The material below should be copied line for line, please, with pictures omitted.

§ §

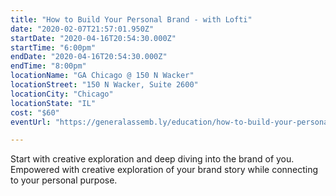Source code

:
 ```yaml
---
title: "How to Build Your Personal Brand - with Lofti"
date: "2020-02-07T21:57:01.950Z"
startDate: "2020-04-16T20:54:30.000Z"
startTime: "6:00pm"
endDate: "2020-04-16T20:54:30.000Z"
endTime: "8:00pm"
locationName: "GA Chicago @ 150 N Wacker"
locationStreet: "150 N Wacker, Suite 2600"
locationCity: "Chicago"
locationState: "IL"
cost: "$60"
eventUrl: "https://generalassemb.ly/education/how-to-build-your-personal-brand-with-lofti/chicago/102805"

---
```


Start with creative exploration and deep diving into the brand of you. Empowered with creative exploration of your brand story while connecting to your personal purpose.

§ §

TASK RESPONSE =
Source code

:
 ```yaml
---
title: "How to Build Your Personal Brand - with Lofti"
date: "2020-02-07T21:57:01.950Z"
startDate: "2020-04-16T20:54:30.000Z"
startTime: "6:00pm"
endDate: "2020-04-16T20:54:30.000Z"
endTime: "8:00pm"
locationName: "GA Chicago @ 150 N Wacker"
locationStreet: "150 N Wacker, Suite 2600"
locationCity: "Chicago"
locationState: "IL"
cost: "$60"
eventUrl: "https://generalassemb.ly/education/how-to-build-your-personal-brand-with-lofti/chicago/102805"

---
```


Start with creative exploration and deep diving into the brand of you. Empowered with creative exploration of your brand story while connecting to your personal purpose.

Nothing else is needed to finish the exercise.